Four years ago, researchers at Baylor University in Houston used magnets to treat muscular or arthritic-type pain in post-polio patients. They laid magnets on the painful areas for 45 minutes. Seventy-six percent of people treated with real magnets reported feeling significantly better. Nineteen percent of those given sham magnets reported significant pain relief.

A team at the University of Virginia gave magnetic sleeping pads a couple of years ago to a group of people with fibromyalgia, a baffling complaint characterized by chronic and pervasive muscle pain. Compared to a control group that slept on nonmagnetized pads, those with the magnetic pads reported significantly reduced pain after sleeping on the pads for six months. Other outcomes did not differ significantly between the groups.

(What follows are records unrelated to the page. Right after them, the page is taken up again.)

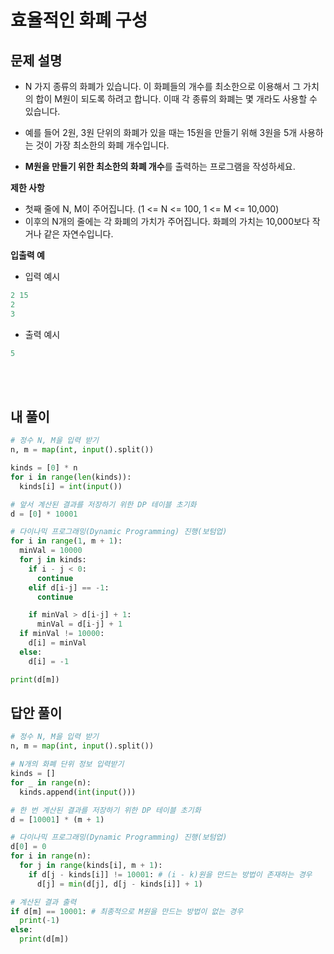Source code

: # 효율적인 화폐 구성

## 문제 설명

- N 가지 종류의 화폐가 있습니다. 이 화폐들의 개수를 최소한으로 이용해서 그 가치의 합이 M원이 되도록 하려고 합니다. 이때 각 종류의 화폐는 몇 개라도 사용할 수 있습니다.

- 예를 들어 2원, 3원 단위의 화폐가 있을 때는 15원을 만들기 위해 3원을 5개 사용하는 것이 가장 최소한의 화폐 개수입니다.

- **M원을 만들기 위한 최소한의 화폐 개수**를 출력하는 프로그램을 작성하세요.

**제한 사항**

- 첫째 줄에 N, M이 주어집니다. (1 <= N <= 100, 1 <= M <= 10,000)
- 이후의 N개의 줄에는 각 화폐의 가치가 주어집니다. 화폐의 가치는 10,000보다 작거나 같은 자연수입니다.

**입출력 예**

- 입력 예시

```python
2 15
2
3
```

- 출력 예시

```python
5
```

<br></br>

## 내 풀이

```python
# 정수 N, M을 입력 받기
n, m = map(int, input().split())

kinds = [0] * n
for i in range(len(kinds)):
  kinds[i] = int(input())

# 앞서 계산된 결과를 저장하기 위한 DP 테이블 초기화
d = [0] * 10001

# 다이나믹 프로그래밍(Dynamic Programming) 진행(보텀업)
for i in range(1, m + 1):
  minVal = 10000
  for j in kinds:
    if i - j < 0:
      continue
    elif d[i-j] == -1:
      continue

    if minVal > d[i-j] + 1:
      minVal = d[i-j] + 1
  if minVal != 10000:
    d[i] = minVal
  else:
    d[i] = -1

print(d[m])
```

## 답안 풀이

```python
# 정수 N, M을 입력 받기
n, m = map(int, input().split())

# N개의 화폐 단위 정보 입력받기
kinds = []
for _ in range(n):
  kinds.append(int(input()))

# 한 번 계산된 결과를 저장하기 위한 DP 테이블 초기화
d = [10001] * (m + 1)

# 다이나믹 프로그래밍(Dynamic Programming) 진행(보텀업)
d[0] = 0
for i in range(n):
  for j in range(kinds[i], m + 1):
    if d[j - kinds[i]] != 10001: # (i - k)원을 만드는 방법이 존재하는 경우
      d[j] = min(d[j], d[j - kinds[i]] + 1)

# 계산된 결과 출력
if d[m] == 10001: # 최종적으로 M원을 만드는 방법이 없는 경우
  print(-1)
else:
  print(d[m])
```
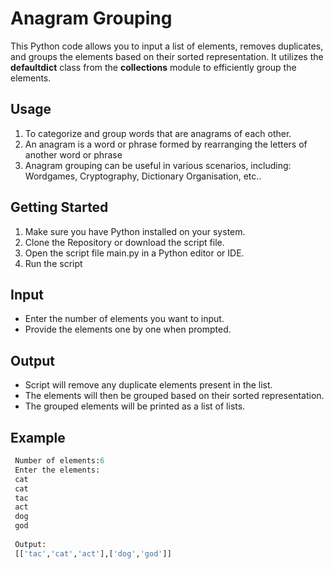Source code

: # Anagram Grouping

This Python code allows you to input a list of elements, removes duplicates, and groups the elements based on their sorted representation. It utilizes the **defaultdict** class from the **collections** module to efficiently group the elements.
## Usage
1. To categorize and group words that are anagrams of each other.
2. An anagram is a word or phrase formed by rearranging the letters of another word or phrase
3. Anagram grouping can be useful in various scenarios, including: Wordgames, Cryptography, Dictionary Organisation, etc..
## Getting Started
1. Make sure you have Python installed on your system.
2. Clone the Repository or download the script file.
3. Open the script file main.py in a Python editor or IDE.
4. Run the script
## Input
* Enter the number of elements you want to input.
* Provide the elements one by one when prompted.
## Output
* Script will remove any duplicate elements present in the list.
* The elements will then be grouped based on their sorted representation.
* The grouped elements will be printed as a list of lists.
## Example
``` python
 Number of elements:6
 Enter the elements:
 cat
 cat
 tac
 act
 dog
 god
 
 Output:
 [['tac','cat','act'],['dog','god']]
```                      
     

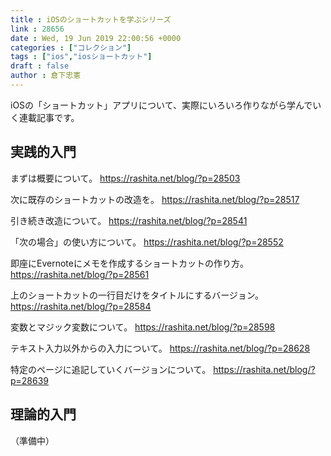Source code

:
 ```yaml
---
title : iOSのショートカットを学ぶシリーズ
link : 28656
date : Wed, 19 Jun 2019 22:00:56 +0000
categories : ["コレクション"]
tags : ["ios","iosショートカット"]
draft : false
author : 倉下忠憲
---
```


iOSの「ショートカット」アプリについて、実際にいろいろ作りながら学んでいく連載記事です。

<h2>実践的入門</h2>

まずは概要について。
https://rashita.net/blog/?p=28503

次に既存のショートカットの改造を。
https://rashita.net/blog/?p=28517

引き続き改造について。
https://rashita.net/blog/?p=28541

「次の場合」の使い方について。
https://rashita.net/blog/?p=28552

即座にEvernoteにメモを作成するショートカットの作り方。
https://rashita.net/blog/?p=28561

上のショートカットの一行目だけをタイトルにするバージョン。
https://rashita.net/blog/?p=28584

変数とマジック変数について。
https://rashita.net/blog/?p=28598

テキスト入力以外からの入力について。
https://rashita.net/blog/?p=28628

特定のページに追記していくバージョンについて。
https://rashita.net/blog/?p=28639

<h2>理論的入門</h2>

（準備中）
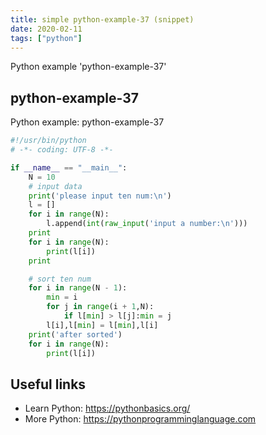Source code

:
 ```yaml
---
title: simple python-example-37 (snippet)
date: 2020-02-11
tags: ["python"]
---
```

Python example 'python-example-37'


## python-example-37

Python example: python-example-37

```python
#!/usr/bin/python
# -*- coding: UTF-8 -*-

if __name__ == "__main__":
    N = 10
    # input data
    print('please input ten num:\n')
    l = []
    for i in range(N):
        l.append(int(raw_input('input a number:\n')))
    print
    for i in range(N):
        print(l[i])
    print

    # sort ten num
    for i in range(N - 1):
        min = i
        for j in range(i + 1,N):
            if l[min] > l[j]:min = j
        l[i],l[min] = l[min],l[i]
    print('after sorted')
    for i in range(N):
        print(l[i])


```

## Useful links

- Learn Python: https://pythonbasics.org/
- More Python: https://pythonprogramminglanguage.com
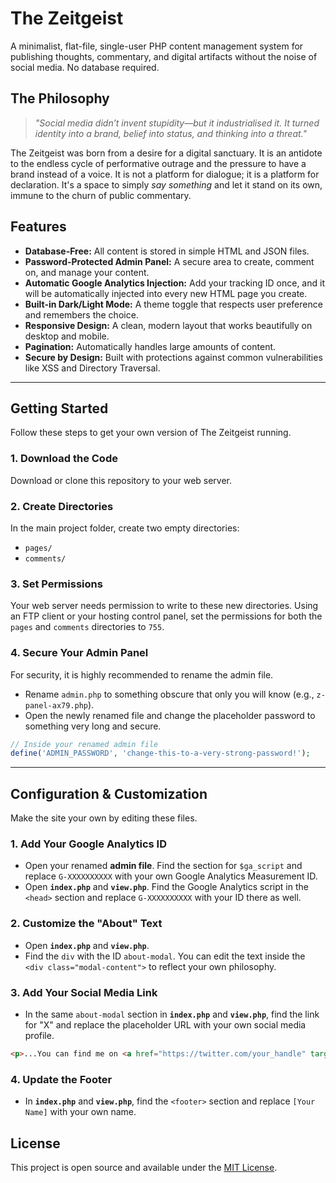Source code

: # The Zeitgeist

A minimalist, flat-file, single-user PHP content management system for publishing thoughts, commentary, and digital artifacts without the noise of social media. No database required.

## The Philosophy

> *"Social media didn’t invent stupidity—but it industrialised it. It turned identity into a brand, belief into status, and thinking into a threat."*

The Zeitgeist was born from a desire for a digital sanctuary. It is an antidote to the endless cycle of performative outrage and the pressure to have a brand instead of a voice. It is not a platform for dialogue; it is a platform for declaration. It's a space to simply *say something* and let it stand on its own, immune to the churn of public commentary.

## Features

-   **Database-Free:** All content is stored in simple HTML and JSON files.
-   **Password-Protected Admin Panel:** A secure area to create, comment on, and manage your content.
-   **Automatic Google Analytics Injection:** Add your tracking ID once, and it will be automatically injected into every new HTML page you create.
-   **Built-in Dark/Light Mode:** A theme toggle that respects user preference and remembers the choice.
-   **Responsive Design:** A clean, modern layout that works beautifully on desktop and mobile.
-   **Pagination:** Automatically handles large amounts of content.
-   **Secure by Design:** Built with protections against common vulnerabilities like XSS and Directory Traversal.

---

## Getting Started

Follow these steps to get your own version of The Zeitgeist running.

### 1. Download the Code
Download or clone this repository to your web server.

### 2. Create Directories
In the main project folder, create two empty directories:
- `pages/`
- `comments/`

### 3. Set Permissions
Your web server needs permission to write to these new directories. Using an FTP client or your hosting control panel, set the permissions for both the `pages` and `comments` directories to `755`.

### 4. Secure Your Admin Panel
For security, it is highly recommended to rename the admin file.
- Rename `admin.php` to something obscure that only you will know (e.g., `z-panel-ax79.php`).
- Open the newly renamed file and change the placeholder password to something very long and secure.

```php
// Inside your renamed admin file
define('ADMIN_PASSWORD', 'change-this-to-a-very-strong-password!');
```

---

## Configuration & Customization

Make the site your own by editing these files.

### 1. Add Your Google Analytics ID
- Open your renamed **admin file**. Find the section for `$ga_script` and replace `G-XXXXXXXXXX` with your own Google Analytics Measurement ID.
- Open **`index.php`** and **`view.php`**. Find the Google Analytics script in the `<head>` section and replace `G-XXXXXXXXXX` with your ID there as well.

### 2. Customize the "About" Text
- Open **`index.php`** and **`view.php`**.
- Find the `div` with the ID `about-modal`. You can edit the text inside the `<div class="modal-content">` to reflect your own philosophy.

### 3. Add Your Social Media Link
- In the same `about-modal` section in **`index.php`** and **`view.php`**, find the link for "X" and replace the placeholder URL with your own social media profile.

```html
<p>...You can find me on <a href="https://twitter.com/your_handle" target="_blank" rel="noopener noreferrer">X</a>.</p>
```

### 4. Update the Footer
- In **`index.php`** and **`view.php`**, find the `<footer>` section and replace `[Your Name]` with your own name.

## License
This project is open source and available under the [MIT License](LICENSE).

In another study, a large group of people with intense nerve pain in their feet -- a condition known as peripheral neuropathy and common among diabetics -- were given magnetic insoles to wear. A substantial number reported less tingling and burning and numbness in their feet. Michael Weintraub, the neurologist who orchestrated the controlled study that was conducted at 48 sites last year, said it "clearly shows that magnets work. It's a real response." He expects the study to be published in a major medical journal, and he hopes to pursue further research.

Blechman stressed that the magnets that are sold widely for medical purposes not only vary in strength and design, but may not deliver as promised. He tested some and found that they were not as powerful as advertised.

Nancy Russell, a Kansas City area internist, has used magnets on occasion for years, mostly to control pain. "If somebody has an injury, like to a joint, (there are) wraps. I've used those myself, like with tendonitis, and it seems that it shortens recovery time."